> PROBLEM REQUIREMENTS:
Count the lines below in which "specification" appears, then give that number by itself.

Saved entries
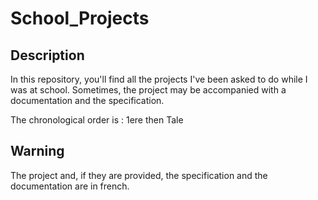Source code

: # School_Projects

## Description

In this repository, you'll find all the projects I've been asked to do while I was at school. Sometimes, the project may be accompanied with a documentation and the specification.

The chronological order is : 1ere then Tale

## Warning 

The project and, if they are provided, the specification and the documentation are in french.
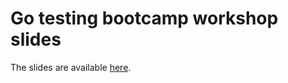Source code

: # Go testing bootcamp workshop slides

The slides are available [here](./[PUB]%20golab2024%20go%20test%20bootcamp%20deck.pdf).
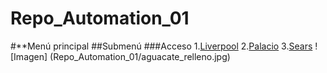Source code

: # Repo_Automation_01
#**Menú principal
##Submenú
###Acceso
1.[Liverpool](www.liverpool.com.mx)
2.[Palacio](www.elpalacio.com.mx)
3.[Sears](www.sears.com.mx)
![Imagen] (Repo_Automation_01/aguacate_relleno.jpg)


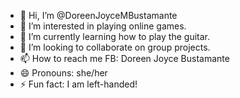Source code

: - 👋 Hi, I’m @DoreenJoyceMBustamante
- 👀 I’m interested in playing online games.
- 🌱 I’m currently learning how to play the guitar.
- 💞️ I’m looking to collaborate on group projects.
- 📫 How to reach me FB: Doreen Joyce Bustamante
- 😄 Pronouns: she/her
- ⚡ Fun fact: I am left-handed!

<!---
DoreenJoyceMBustamante/DoreenJoyceMBustamante is a ✨ special ✨ repository because its `README.md` (this file) appears on your GitHub profile.
You can click the Preview link to take a look at your changes.
--->
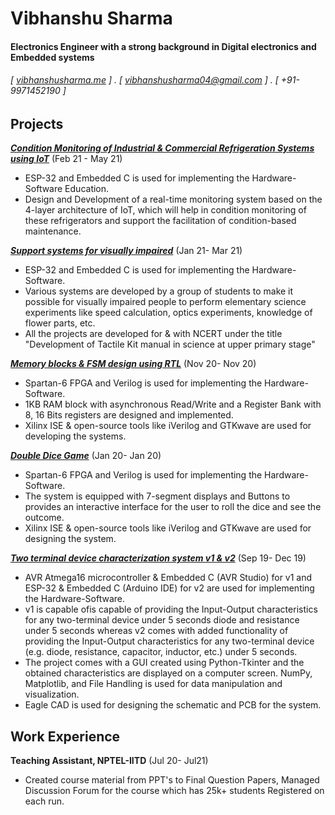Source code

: Vibhanshu Sharma
======

#### Electronics Engineer with a strong background in Digital electronics and Embedded systems 
###### [ [vibhanshusharma.me](vibsaa.github.io) ] . [ vibhanshusharma04@gmail.com ] . [ +91-9971452190 ]

Projects
--------
**[*Condition Monitoring of Industrial & Commercial Refrigeration Systems using IoT*](https://prezi.com/view/4bmIZZe6mSGPyPI7kJwv/)** (Feb 21 - May 21)

- ESP-32 and Embedded C is used for implementing the Hardware-Software
Education.
- Design and Development of a real-time monitoring system based on the 4-layer architecture of IoT, which will help in condition monitoring of these refrigerators and support the facilitation of condition-based maintenance.

**[*Support systems for visually impaired*](https://github.com/vibsaa/vibsaa.github.io/blob/c987462ad16c1e23ab3d5a5cc4bf59c66288370c/NCERT_Certi.jpeg)** (Jan 21- Mar 21)

- ESP-32 and Embedded C is used for implementing the Hardware-Software.
- Various systems are developed by a group of students to make it possible for visually impaired people to perform elementary science experiments like speed calculation, optics experiments, knowledge of flower parts, etc.
- All the projects are developed for & with NCERT under the title "Development of Tactile Kit manual in science at upper primary stage"

**[*Memory blocks & FSM design using RTL*](https://github.com/vibsaa/OpenSource_verilog)** (Nov 20- Nov 20)
- Spartan-6 FPGA and Verilog is used for implementing the Hardware-Software.
- 1KB RAM block with asynchronous Read/Write and a Register Bank with 8, 16 Bits registers are designed and implemented.
- Xilinx ISE & open-source tools like iVerilog and GTKwave are used for developing the systems.

**[*Double Dice Game*](https://github.com/vibsaa/OpenSource_verilog)** (Jan 20- Jan 20)
- Spartan-6 FPGA and Verilog is used for implementing the Hardware-Software.
- The system is equipped with 7-segment displays and Buttons to provides an interactive interface for the user to roll the dice and see the outcome.
- Xilinx ISE & open-source tools like iVerilog and GTKwave are used for designing the system.

**[*Two terminal device characterization system v1 & v2*](https://github.com/vibsaa/pearning)** (Sep 19- Dec 19)
- AVR Atmega16 microcontroller & Embedded C (AVR Studio) for v1 and ESP-32 & Embedded C (Arduino IDE) for v2 are used for implementing the Hardware-Software.
- v1 is capable ofis capable of providing the Input-Output characteristics for any two-terminal device under 5 seconds diode and resistance under 5 seconds whereas v2 comes with added functionality of providing the Input-Output characteristics for any two-terminal device (e.g. diode, resistance, capacitor, inductor, etc.) under 5 seconds. 
- The project comes with a GUI created using Python-Tkinter and the obtained characteristics are displayed on a computer screen. NumPy, Matplotlib, and File Handling is used for data manipulation and visualization.
- Eagle CAD is used for designing the schematic and PCB for the system.

Work Experience
---------------
**Teaching Assistant, NPTEL-IITD** (Jul 20- Jul21)

- Created course material from PPT's to Final Question Papers, Managed Discussion Forum for the course which has 25k+ students Registered on each run.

> RESPONSE FOR THIS EXERCISE:
2